**Problem to solve:**
Pictures in the listing should not be copied. Reproduce, word for word, each line from the one holding "Each packet switch" through the final line.

──────────────────────────────

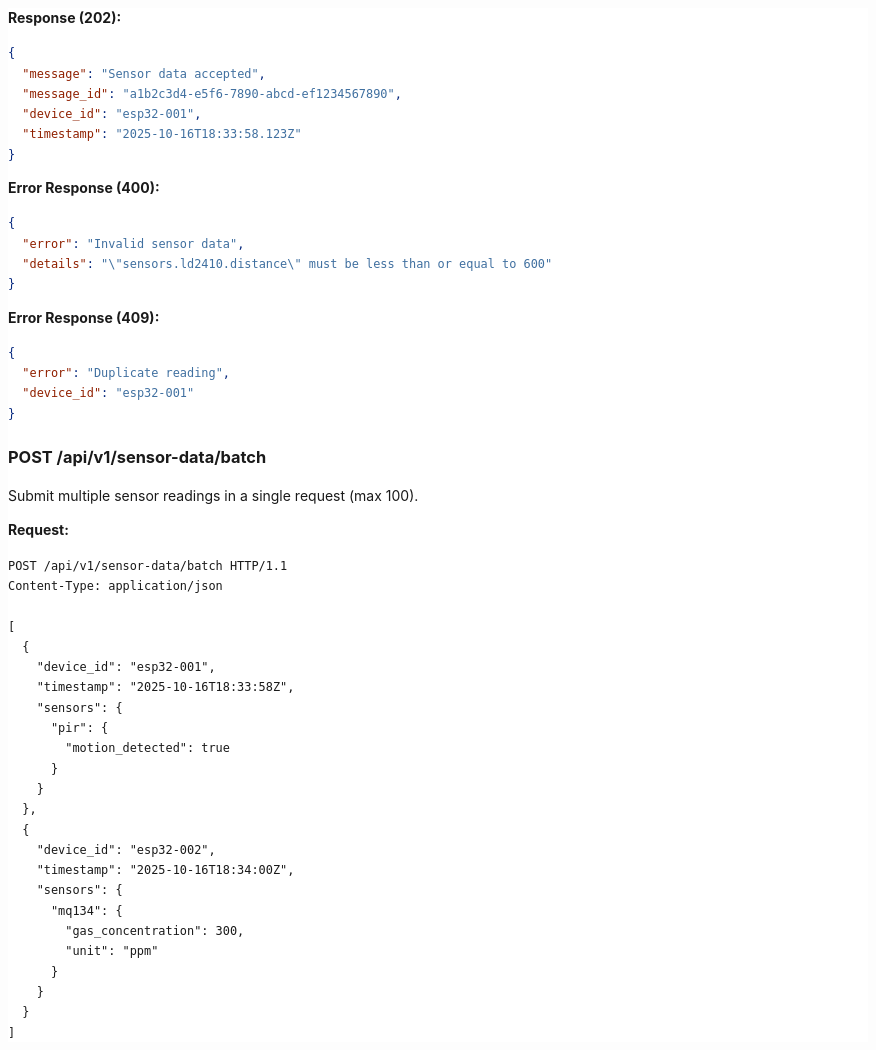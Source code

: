 **Response (202):**

```json
{
  "message": "Sensor data accepted",
  "message_id": "a1b2c3d4-e5f6-7890-abcd-ef1234567890",
  "device_id": "esp32-001",
  "timestamp": "2025-10-16T18:33:58.123Z"
}
```

**Error Response (400):**

```json
{
  "error": "Invalid sensor data",
  "details": "\"sensors.ld2410.distance\" must be less than or equal to 600"
}
```

**Error Response (409):**

```json
{
  "error": "Duplicate reading",
  "device_id": "esp32-001"
}
```

### POST /api/v1/sensor-data/batch

Submit multiple sensor readings in a single request (max 100).

**Request:**

```http
POST /api/v1/sensor-data/batch HTTP/1.1
Content-Type: application/json

[
  {
    "device_id": "esp32-001",
    "timestamp": "2025-10-16T18:33:58Z",
    "sensors": {
      "pir": {
        "motion_detected": true
      }
    }
  },
  {
    "device_id": "esp32-002",
    "timestamp": "2025-10-16T18:34:00Z",
    "sensors": {
      "mq134": {
        "gas_concentration": 300,
        "unit": "ppm"
      }
    }
  }
]
```
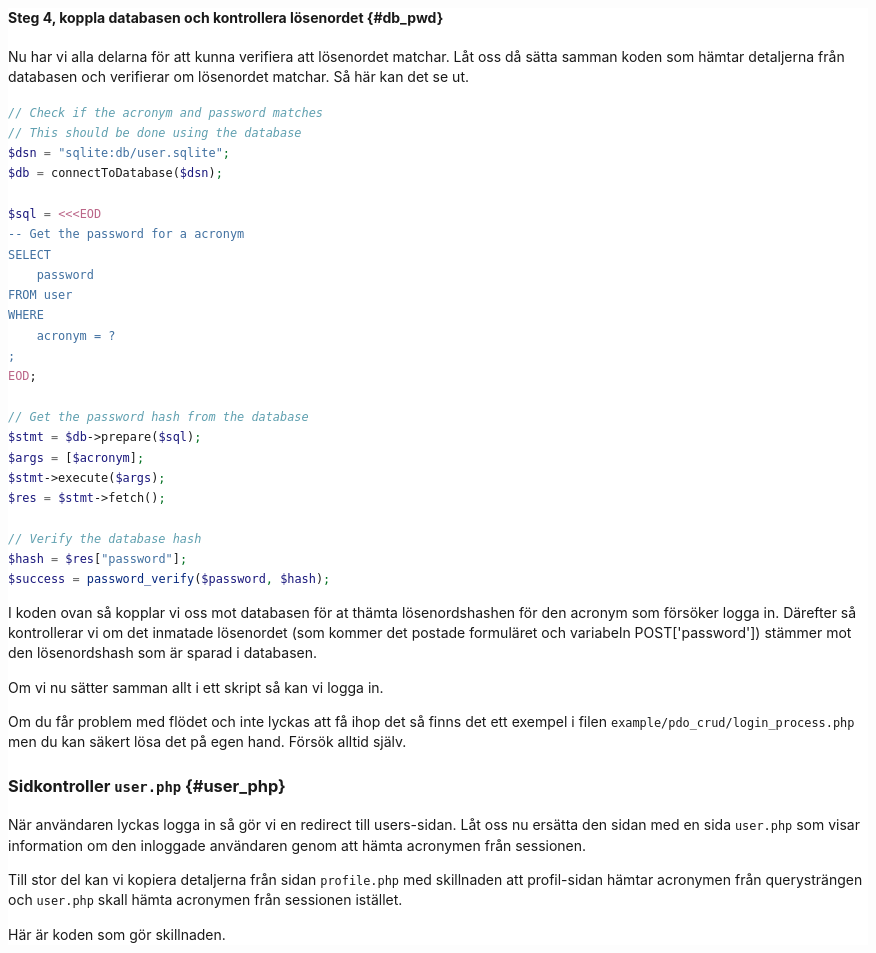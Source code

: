 

#### Steg 4, koppla databasen och kontrollera lösenordet {#db_pwd}

Nu har vi alla delarna för att kunna verifiera att lösenordet matchar. Låt oss då sätta samman koden som hämtar detaljerna från databasen och verifierar om lösenordet matchar. Så här kan det se ut.

```php
// Check if the acronym and password matches
// This should be done using the database
$dsn = "sqlite:db/user.sqlite";
$db = connectToDatabase($dsn);

$sql = <<<EOD
-- Get the password for a acronym
SELECT
    password
FROM user
WHERE
    acronym = ?
;
EOD;

// Get the password hash from the database
$stmt = $db->prepare($sql);
$args = [$acronym];
$stmt->execute($args);
$res = $stmt->fetch();

// Verify the database hash
$hash = $res["password"];
$success = password_verify($password, $hash);
```

I koden ovan så kopplar vi oss mot databasen för at thämta lösenordshashen för den acronym som försöker logga in. Därefter så kontrollerar vi om det inmatade lösenordet (som kommer det postade formuläret och variabeln POST['password']) stämmer mot den lösenordshash som är sparad i databasen.

Om vi nu sätter samman allt i ett skript så kan vi logga in.

Om du får problem med flödet och inte lyckas att få ihop det så finns det ett exempel i filen `example/pdo_crud/login_process.php` men du kan säkert lösa det på egen hand. Försök alltid själv.



### Sidkontroller `user.php` {#user_php}

När användaren lyckas logga in så gör vi en redirect till users-sidan. Låt oss nu ersätta den sidan med en sida `user.php` som visar information om den inloggade användaren genom att hämta acronymen från sessionen.

Till stor del kan vi kopiera detaljerna från sidan `profile.php` med skillnaden att profil-sidan hämtar acronymen från querysträngen och `user.php` skall hämta acronymen från sessionen istället.

Här är koden som gör skillnaden.
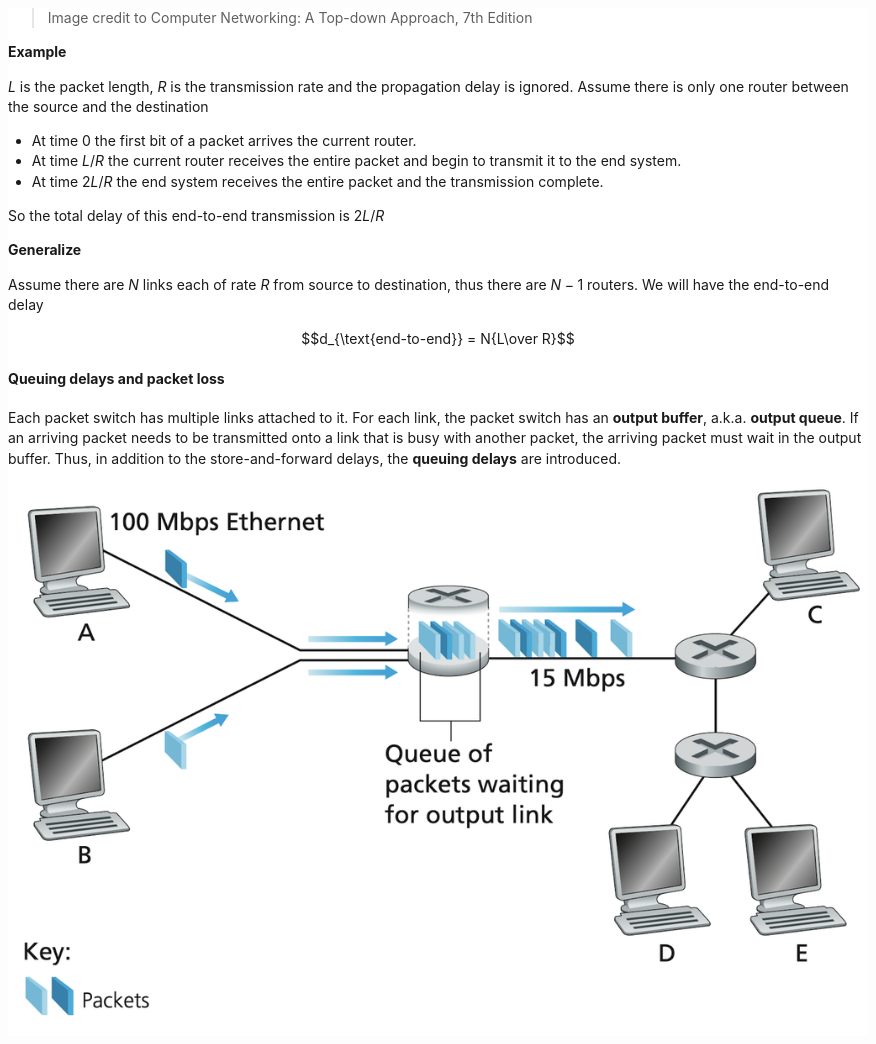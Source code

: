 > Image credit to Computer Networking: A Top-down Approach, 7th Edition


**Example**

$L$ is the packet length, $R$ is the transmission rate and the propagation delay is ignored. Assume there is only one router between the source and the destination

- At time $0$ the first bit of a packet arrives the current router.
- At time $L/R$ the current router receives the entire packet and begin to transmit it to the end system.
- At time $2L/R$ the end system receives the entire packet and the transmission complete.

So the total delay of this end-to-end transmission is $2L/R$


**Generalize**

Assume there are $N$ links each of rate $R$ from source to destination, thus there are $N-1$ routers. We will have the end-to-end delay

$$d_{\text{end-to-end}} = N{L\over R}$$

#### Queuing delays and packet loss
Each packet switch has multiple links attached to it. For each link, the packet switch has an **output buffer**, a.k.a. **output queue**. If an arriving packet needs to be transmitted onto a link that is busy with another packet, the arriving packet must wait in the output buffer. Thus, in addition to the store-and-forward delays, the **queuing delays** are introduced.

![figure-1-12](./assets/images/chapter-1/figure-1-12.png)
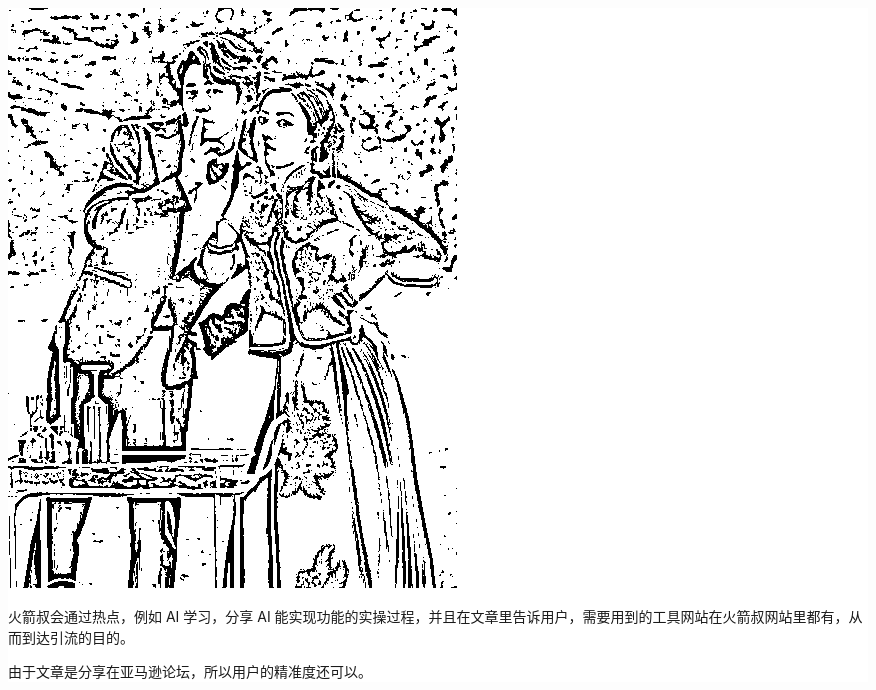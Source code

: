 ![](img/41b656fab2c5ee393e3026ce594bf5d1.png)

火箭叔会通过热点，例如 AI 学习，分享 AI 能实现功能的实操过程，并且在文章里告诉用户，需要用到的工具网站在火箭叔网站里都有，从而到达引流的目的。

由于文章是分享在亚马逊论坛，所以用户的精准度还可以。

──────────────────────────────

**Answer below:**
Each packet switch has multiple links attached to it. For each link, the packet switch has an **output buffer**, a.k.a. **output queue**. If an arriving packet needs to be transmitted onto a link that is busy with another packet, the arriving packet must wait in the output buffer. Thus, in addition to the store-and-forward delays, the **queuing delays** are introduced.

![figure-1-12](./assets/images/chapter-1/figure-1-12.png)
Source code

: ![](img/41b656fab2c5ee393e3026ce594bf5d1.png)

火箭叔会通过热点，例如 AI 学习，分享 AI 能实现功能的实操过程，并且在文章里告诉用户，需要用到的工具网站在火箭叔网站里都有，从而到达引流的目的。

由于文章是分享在亚马逊论坛，所以用户的精准度还可以。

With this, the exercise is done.